[Stored data]
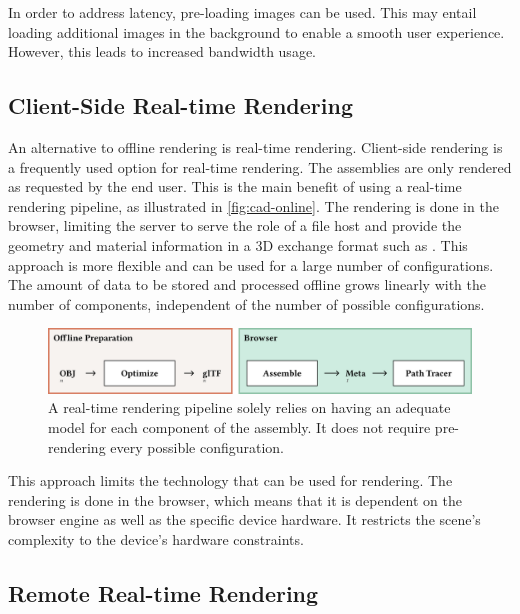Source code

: In order to address latency, pre-loading images can be used. This may entail loading additional images in the background to enable a smooth user experience. However, this leads to increased bandwidth usage.

\subsection*{Client-Side Real-time Rendering}

An alternative to offline rendering is real-time rendering. Client-side rendering is a frequently used option for real-time rendering. The assemblies are only rendered as requested by the end user. This is the main benefit of using a real-time rendering pipeline, as illustrated in \autoref{fig:cad-online}. The rendering is done in the browser, limiting the server to serve the role of a file host and provide the geometry and material information in a 3D exchange format such as . This approach is more flexible and can be used for a large number of configurations. The amount of data to be stored and processed offline grows linearly with the number of components, independent of the number of possible configurations.

\begin{figure}[H]
  \includegraphics[width=\columnwidth]{resources/cad-pipeline-online.png}
  \caption{A real-time rendering pipeline solely relies on having an adequate model for each component of the assembly. It does not require pre-rendering every possible configuration.}
  \label{fig:cad-online}
\end{figure}

This approach limits the technology that can be used for rendering. The rendering is done in the browser, which means that it is dependent on the browser engine as well as the specific device hardware. It restricts the scene's complexity to the device's hardware constraints.

\subsection*{Remote Real-time Rendering}

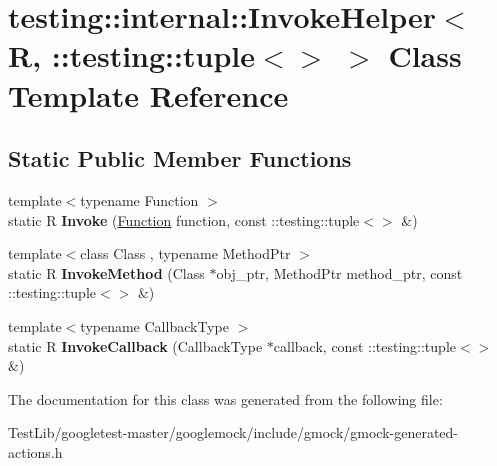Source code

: \hypertarget{classtesting_1_1internal_1_1InvokeHelper_3_01R_00_01_1_1testing_1_1tuple_3_4_01_4}{}\section{testing\+:\+:internal\+:\+:Invoke\+Helper$<$ R, \+:\+:testing\+:\+:tuple$<$$>$ $>$ Class Template Reference}
\label{classtesting_1_1internal_1_1InvokeHelper_3_01R_00_01_1_1testing_1_1tuple_3_4_01_4}
\subsection*{Static Public Member Functions}
\begin{DoxyCompactItemize}
\item 
\mbox{\label{classtesting_1_1internal_1_1InvokeHelper_3_01R_00_01_1_1testing_1_1tuple_3_4_01_4_a55e6218235e69a896d88a3076a2c6150}} 
{\footnotesize template$<$typename Function $>$ }\\static R {\bfseries Invoke} (\hyperlink{structtesting_1_1internal_1_1Function}{Function} function, const \+::testing\+::tuple$<$$>$ \&)
\item 
\mbox{\label{classtesting_1_1internal_1_1InvokeHelper_3_01R_00_01_1_1testing_1_1tuple_3_4_01_4_a0368e26cbc1bcb12abbfb802f8294fa0}} 
{\footnotesize template$<$class Class , typename Method\+Ptr $>$ }\\static R {\bfseries Invoke\+Method} (Class $\ast$obj\+\_\+ptr, Method\+Ptr method\+\_\+ptr, const \+::testing\+::tuple$<$$>$ \&)
\item 
\mbox{\label{classtesting_1_1internal_1_1InvokeHelper_3_01R_00_01_1_1testing_1_1tuple_3_4_01_4_a9d81d455ebad0e8bf02a7d04c07ccb20}} 
{\footnotesize template$<$typename Callback\+Type $>$ }\\static R {\bfseries Invoke\+Callback} (Callback\+Type $\ast$callback, const \+::testing\+::tuple$<$$>$ \&)
\end{DoxyCompactItemize}


The documentation for this class was generated from the following file\+:\begin{DoxyCompactItemize}
\item 
Test\+Lib/googletest-\/master/googlemock/include/gmock/gmock-\/generated-\/actions.\+h\end{DoxyCompactItemize}
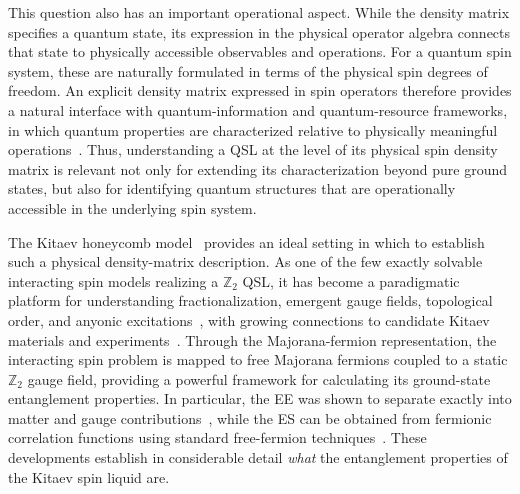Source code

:{This question also has an important operational aspect. While the density matrix specifies a quantum state, its expression in the physical operator algebra connects that state to physically accessible observables and operations. For a quantum spin system, these are naturally formulated in terms of the physical spin degrees of freedom. An explicit density matrix expressed in spin operators therefore provides a natural interface with quantum-information and quantum-resource frameworks, in which quantum properties are characterized relative to physically meaningful operations~\cite{Nielsen_Chuang_2010_sec8,Chitambar-Gour,Leone-Oliviero-Hamma_2022}. Thus, understanding a QSL at the level of its physical spin density matrix is relevant not only for extending its characterization beyond pure ground states, but also for identifying quantum structures that are operationally accessible in the underlying spin system.

The Kitaev honeycomb model~\cite{Kitaev_2006} provides an ideal setting in which to establish such a physical density-matrix description. As one of the few exactly solvable interacting spin models realizing a $\mathbb{Z}_2$ QSL, it has become a paradigmatic platform for understanding fractionalization, emergent gauge fields, topological order, and anyonic excitations~\cite{Savary-Balent_2017,Zhou-Kanoda-Ng_2017}, with growing connections to candidate Kitaev materials and experiments~\cite{Matsuda-Shibauchi-Kee_2025,Kasahara-etal_2018,Sandilands-Tian-Plumb-Kim-Burch_2015,Nasu-Knolle-Kovrizhin-Motome-Moessner_2016}. Through the Majorana-fermion representation, the interacting spin problem is mapped to free Majorana fermions coupled to a static $\mathbb{Z}_2$ gauge field, providing a powerful framework for calculating its ground-state entanglement properties. In particular, the EE was shown to separate exactly into matter and gauge contributions~\cite{Yao-Qi_2010}, while the ES can be obtained from fermionic correlation functions using standard free-fermion techniques~\cite{Jin-Korepin_2004,Vidal-Latorre-Rico-Kitaev_2003,Latorre-Rico-Vidal_2004,Peschel_2003,Peschel-Eisler_2009,Chung-Peschel_2001,Cheong-Henley_2004}. These developments establish in considerable detail \emph{what} the entanglement properties of the Kitaev spin liquid are.

}
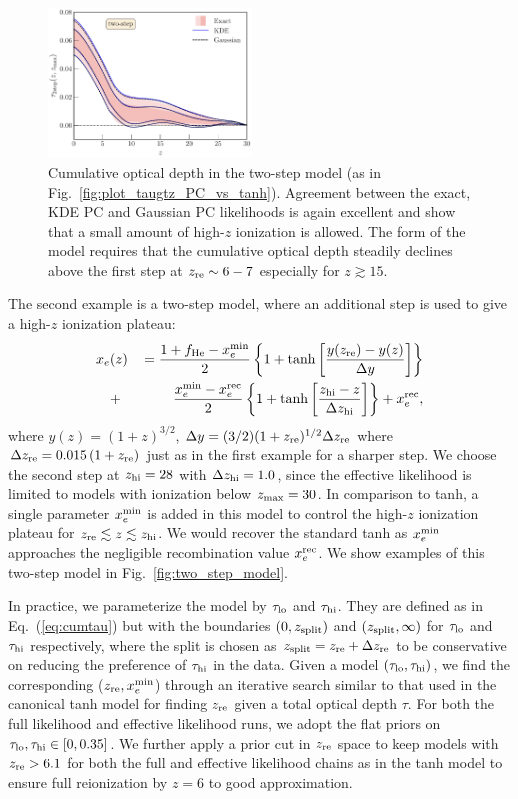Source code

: \documentclass[aps,prd,twocolumn,amsmath,amssymb,showpacs,floatfix,superscriptaddress,nofootinbib]{revtex4-1}
\newcommand{\refeq}[1]{Eq.~(\ref{eq:#1})}
\newcommand{\zmax}{z_{\rm max}}
\newcommand{\zre}{z_{\rm re}}
\newcommand{\xemin}{x_e^{\rm min}}
\newcommand{\tauhi}{\tau_{\rm hi}}
\newcommand{\taulo}{\tau_{\rm lo}}
\newcommand{\bea}{\begin{eqnarray}}
\newcommand{\eea}{\end{eqnarray}}
\begin{document}
\begin{figure}
\includegraphics[width=0.48\textwidth]{pl18_taugtz_tanh_highz_direct_vs_kde_vs_gaussian.pdf}
\caption{Cumulative optical depth in the two-step model (as in Fig.~\ref{fig:plot_taugtz_PC_vs_tanh}).  Agreement between the exact, KDE PC and Gaussian PC likelihoods is again excellent and show that a small amount of high-$z$ ionization is allowed. The form of the model requires that the cumulative optical depth steadily declines above the first step at $z_{\rm re} \sim 6-7$ especially for $z\gtrsim 15$.
}
\label{fig:plot_taugtz_two_step_contours}
\end{figure}
 
The second example is a two-step model, where an additional step is used to give a high-$z$ ionization plateau: 
 \bea
x_e&(z)&\,= \frac{1+f_{\rm He} - \xemin}{2}\left\{  1+ \tanh\left[ \frac{y(z_{\rm re})-y(z)}{\Delta y} \right] \right\} \notag \\
&+& \frac{\xemin - x_e^{\rm rec}}{2}\left\{  1+ \tanh\left[ \frac{z_{\rm hi}-z}{\Delta z_{\rm hi}} \right] \right\} + x_e^{\rm rec},
 \label{eqn:tanh_highz}
 \eea
where $y(z)=(1+z)^{3/2}$, $\Delta y=(3/2)(1+z_{\rm re})^{1/2}\Delta z_{\rm re}$ where $\Delta z_{\rm re} = 0.015\, (1+z_{\rm re})$ just as in the first example for a sharper step.
We choose the second step at $z_{\rm hi}=28$ with $\Delta z_{\rm hi} = 1.0$, since the effective likelihood is limited to models with ionization below $\zmax=30$. 
In comparison to tanh, a single parameter $\xemin$ is added in this model to control the high-$z$ ionization plateau for $z_{\rm re} \lesssim z \lesssim z_{\rm hi}$. We would recover the standard tanh as $\xemin$ approaches the negligible recombination value $x_e^{\rm rec}$. We show examples
of this two-step model in Fig.~\ref{fig:two_step_model}.



In practice, we parameterize the model by $\taulo$ and $\tauhi$.  They are defined as in \refeq{cumtau} but with the boundaries $(0, z_{\rm split})$ and $(z_{\rm split}, \infty)$ for $\taulo$ and $\tauhi$ respectively, where the split is chosen as $z_{\rm split} = \zre + \Delta z_{\rm re}$ to be conservative on reducing the preference of $\tauhi$ in the data. 
Given a model $(\taulo, \tauhi)$, we find the corresponding ($\zre, \xemin$) through an iterative search similar to that used in the canonical tanh model for finding $\zre$ given a total optical depth $\tau$. 
For both the full likelihood and effective likelihood runs, we adopt the flat priors on $\taulo, \tauhi \in [0, 0.35]$.
We further apply a prior cut in $\zre$ space to keep models with $\zre > 6.1$ for both the full and effective likelihood chains as in the tanh model to ensure full reionization by $z = 6$ to good approximation. 
\end{document}
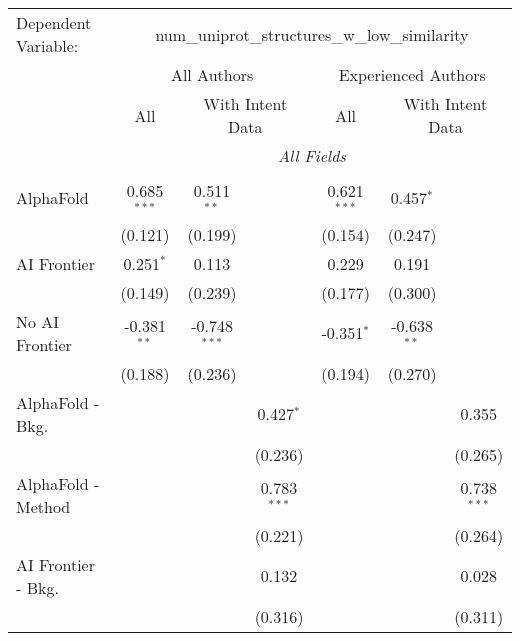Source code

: \begingroup
\centering
\begin{tabular}{lcccccc}
   \tabularnewline \midrule \midrule
   Dependent Variable: & \multicolumn{6}{c}{num\_uniprot\_structures\_w\_low\_similarity}\\
 & \multicolumn{3}{c}{All Authors} & \multicolumn{3}{c}{Experienced Authors} \\
\cmidrule(lr){2-4} \cmidrule(lr){5-7}
 & \multicolumn{1}{c}{All} & \multicolumn{2}{c}{With Intent Data} & \multicolumn{1}{c}{All} & \multicolumn{2}{c}{With Intent Data} \\
\cmidrule(lr){2-2} \cmidrule(lr){3-4} \cmidrule(lr){5-5} \cmidrule(lr){6-7}
 & \multicolumn{6}{c}{\textit{All Fields}} \\ \\
   AlphaFold               & 0.685$^{***}$ & 0.511$^{**}$   &               & 0.621$^{***}$ & 0.457$^{*}$   &   \\   
                           & (0.121)       & (0.199)        &               & (0.154)       & (0.247)       &   \\   
   AI Frontier             & 0.251$^{*}$   & 0.113          &               & 0.229         & 0.191         &   \\   
                           & (0.149)       & (0.239)        &               & (0.177)       & (0.300)       &   \\   
   No AI Frontier          & -0.381$^{**}$ & -0.748$^{***}$ &               & -0.351$^{*}$  & -0.638$^{**}$ &   \\   
                           & (0.188)       & (0.236)        &               & (0.194)       & (0.270)       &   \\   
   AlphaFold - Bkg.        &               &                & 0.427$^{*}$   &               &               & 0.355\\   
                           &               &                & (0.236)       &               &               & (0.265)\\   
   AlphaFold - Method      &               &                & 0.783$^{***}$ &               &               & 0.738$^{***}$\\   
                           &               &                & (0.221)       &               &               & (0.264)\\   
   AI Frontier - Bkg.      &               &                & 0.132         &               &               & 0.028\\   
                           &               &                & (0.316)       &               &               & (0.311)\\   

\end{tabular}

# WORK REQUEST
In your answer, include only the lines above starting at the line that holds "We choose the" and ending at the line that holds "of this two-step", copied exactly.

# RESULT OF THE EXERCISE
We choose the second step at $z_{\rm hi}=28$ with $\Delta z_{\rm hi} = 1.0$, since the effective likelihood is limited to models with ionization below $\zmax=30$. 
In comparison to tanh, a single parameter $\xemin$ is added in this model to control the high-$z$ ionization plateau for $z_{\rm re} \lesssim z \lesssim z_{\rm hi}$. We would recover the standard tanh as $\xemin$ approaches the negligible recombination value $x_e^{\rm rec}$. We show examples
of this two-step model in Fig.~\ref{fig:two_step_model}.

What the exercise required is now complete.